In the case of S.aureus, bpy and both of the bulk and nanosized samples exhibited antimicrobial performance. As indicated in Fig. 5 and also on the basis of measurement of the clear area around samples 1b and 1s, the inhibition zone diameter of the nanosized sample is a little bit higher than that of the bulk sample. This fact could be ascribed to the decrease in particle sizes. Decreasing particle size leads to the surface area increase, resulting in more interaction with the surrounding environment . As inicated in Fig. 5, bpy ligand shows a good antibacterial activity against S. aureus bacteria. However, the high chemical stability of 1 resulted in no antibacterial activity of 1 against E. coli bacteria. Thus, it could be concluded that the antibacterial property of 1 is not attributed to Cu2+ or the bpy release from 1. The antibacterial activity of 1 against S. aureus might be due to surface Cu2+ metal ions with broken coordination bonds and the existence of open metal sites in the surface of the particles that resulted in more interaction with S. aureus bacteria.
The results also indicate that antibacterial activities of 1b and 1s are comparable to the other reported compounds. The reported inhibition zone of area for [Ag5(PYDC)2(OH)]  and [Ag(ace)]n  against S. aureus is 14 mm that is equal to the inhibition zone of 1s for S. aureus.

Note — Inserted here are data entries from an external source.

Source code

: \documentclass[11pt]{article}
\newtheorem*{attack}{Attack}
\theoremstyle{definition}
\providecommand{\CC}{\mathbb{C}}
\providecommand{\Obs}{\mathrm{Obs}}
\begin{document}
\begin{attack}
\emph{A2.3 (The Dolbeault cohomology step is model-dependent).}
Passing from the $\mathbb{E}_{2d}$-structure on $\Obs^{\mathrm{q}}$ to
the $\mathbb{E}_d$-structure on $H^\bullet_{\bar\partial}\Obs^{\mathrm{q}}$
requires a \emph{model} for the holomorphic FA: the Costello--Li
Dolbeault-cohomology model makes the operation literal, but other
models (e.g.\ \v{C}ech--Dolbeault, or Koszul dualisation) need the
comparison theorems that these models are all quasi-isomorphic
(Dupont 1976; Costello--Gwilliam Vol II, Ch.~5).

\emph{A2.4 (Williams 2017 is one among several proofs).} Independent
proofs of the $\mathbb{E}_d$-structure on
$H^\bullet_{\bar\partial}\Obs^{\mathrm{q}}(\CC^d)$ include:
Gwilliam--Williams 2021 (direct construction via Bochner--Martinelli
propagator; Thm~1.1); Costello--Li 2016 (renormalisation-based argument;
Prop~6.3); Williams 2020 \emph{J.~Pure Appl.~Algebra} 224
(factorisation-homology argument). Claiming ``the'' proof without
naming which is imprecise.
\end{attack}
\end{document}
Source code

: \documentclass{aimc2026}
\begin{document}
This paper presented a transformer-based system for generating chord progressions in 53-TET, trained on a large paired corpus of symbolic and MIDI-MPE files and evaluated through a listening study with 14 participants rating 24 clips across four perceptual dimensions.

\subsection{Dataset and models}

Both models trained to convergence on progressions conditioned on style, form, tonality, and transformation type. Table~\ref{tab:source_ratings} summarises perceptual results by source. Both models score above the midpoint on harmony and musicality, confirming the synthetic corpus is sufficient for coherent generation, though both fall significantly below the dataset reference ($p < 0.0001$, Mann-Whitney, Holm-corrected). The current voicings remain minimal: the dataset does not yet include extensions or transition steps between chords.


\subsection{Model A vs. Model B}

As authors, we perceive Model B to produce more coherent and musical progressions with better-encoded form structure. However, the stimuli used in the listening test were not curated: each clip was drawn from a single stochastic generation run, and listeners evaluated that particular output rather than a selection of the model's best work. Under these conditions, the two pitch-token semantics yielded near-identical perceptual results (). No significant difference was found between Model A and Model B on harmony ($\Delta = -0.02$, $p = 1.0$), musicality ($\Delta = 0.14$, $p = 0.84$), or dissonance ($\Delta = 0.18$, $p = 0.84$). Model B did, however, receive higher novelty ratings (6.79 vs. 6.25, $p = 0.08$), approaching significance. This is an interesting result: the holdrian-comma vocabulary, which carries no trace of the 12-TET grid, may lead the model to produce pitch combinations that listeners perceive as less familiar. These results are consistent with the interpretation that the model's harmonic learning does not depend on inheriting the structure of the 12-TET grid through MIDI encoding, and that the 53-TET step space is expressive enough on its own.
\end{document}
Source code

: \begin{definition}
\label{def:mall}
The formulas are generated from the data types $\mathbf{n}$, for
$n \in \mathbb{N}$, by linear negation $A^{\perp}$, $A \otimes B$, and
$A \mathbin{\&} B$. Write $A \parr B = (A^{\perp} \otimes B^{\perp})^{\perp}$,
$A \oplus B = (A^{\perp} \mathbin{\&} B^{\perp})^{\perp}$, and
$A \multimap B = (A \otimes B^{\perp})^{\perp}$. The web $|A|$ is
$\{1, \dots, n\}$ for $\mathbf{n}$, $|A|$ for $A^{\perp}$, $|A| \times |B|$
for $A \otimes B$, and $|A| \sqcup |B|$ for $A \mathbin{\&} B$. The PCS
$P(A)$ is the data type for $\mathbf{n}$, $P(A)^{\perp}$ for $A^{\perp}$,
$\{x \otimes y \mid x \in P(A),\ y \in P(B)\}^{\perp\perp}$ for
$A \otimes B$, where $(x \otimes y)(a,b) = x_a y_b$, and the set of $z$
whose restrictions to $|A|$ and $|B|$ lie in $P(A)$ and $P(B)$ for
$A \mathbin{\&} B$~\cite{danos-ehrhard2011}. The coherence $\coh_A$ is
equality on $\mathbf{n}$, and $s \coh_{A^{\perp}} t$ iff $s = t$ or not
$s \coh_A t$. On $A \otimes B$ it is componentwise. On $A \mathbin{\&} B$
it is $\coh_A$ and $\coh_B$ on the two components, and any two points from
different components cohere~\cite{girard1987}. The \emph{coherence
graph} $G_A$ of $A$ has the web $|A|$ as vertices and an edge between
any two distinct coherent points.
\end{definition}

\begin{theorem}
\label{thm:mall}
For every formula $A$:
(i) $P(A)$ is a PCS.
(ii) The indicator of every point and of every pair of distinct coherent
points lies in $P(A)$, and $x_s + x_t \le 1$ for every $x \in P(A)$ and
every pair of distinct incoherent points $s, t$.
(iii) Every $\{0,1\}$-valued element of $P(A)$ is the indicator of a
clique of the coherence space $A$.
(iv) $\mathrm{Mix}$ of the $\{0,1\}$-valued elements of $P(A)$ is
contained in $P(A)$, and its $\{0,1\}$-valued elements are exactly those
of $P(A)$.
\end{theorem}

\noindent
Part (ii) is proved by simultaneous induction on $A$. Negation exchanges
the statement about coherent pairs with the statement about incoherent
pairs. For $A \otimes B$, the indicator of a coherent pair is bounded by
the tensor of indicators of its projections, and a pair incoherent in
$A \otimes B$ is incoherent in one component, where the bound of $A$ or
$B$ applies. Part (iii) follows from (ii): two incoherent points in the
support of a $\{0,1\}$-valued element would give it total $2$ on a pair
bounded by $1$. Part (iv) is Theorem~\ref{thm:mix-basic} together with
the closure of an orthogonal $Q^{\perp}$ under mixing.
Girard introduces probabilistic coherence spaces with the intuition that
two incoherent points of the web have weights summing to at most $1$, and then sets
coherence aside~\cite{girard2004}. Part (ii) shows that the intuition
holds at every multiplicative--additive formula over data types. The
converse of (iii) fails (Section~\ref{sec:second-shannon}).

Metal-organic nanocapsules (MONCs) are as active as other organic-inorganic compounds against pathogens. Thus, [Cu2(dpa)2(bpy)2]·4H2O (1) MONC was chosen to investigate the antimicrobial activity of its bulk and nanosized samples against S. aureus and E. coli. Also, this compound was chosen among other MONCs due to its metal ion and the solvent (water) used for its synthesis. The bulk and nanosized samples of [Cu2(dpa)2(bpy)2]·4H2O (1) were prepared and their antimicrobial performances were evaluated by agar well diffusion method. The results of the antimicrobial assay showed that both bulk and nanosized samples are active against S. aureus bacteria. However, they were inert against E. coli. The inhibition zone diameter of the nanosized sample is a little bit higher than the bulk sample. The bpy ligand is active against both strains of bacteria. It seems that no bpy and subsequently no Cu(II) release has occurred as a result of high chemical stability of 1. Furthermore, the good antibacterial activity of 1 against S. aureus bacteria could be attributed to the surface Cu2+ metal ions with broken coordination bonds and the existence of Cu2+ metal ions with an open metal site on the surface of compound 1 particles, that resulted in more interactions with S. aureus bacteria.
The authors would like to acknowledge the financial support of University of Tehran for this research under grant number 01/1/389845.
CONFLICT OF INTEREST
The authors confirm that this article content has no conflict of interest.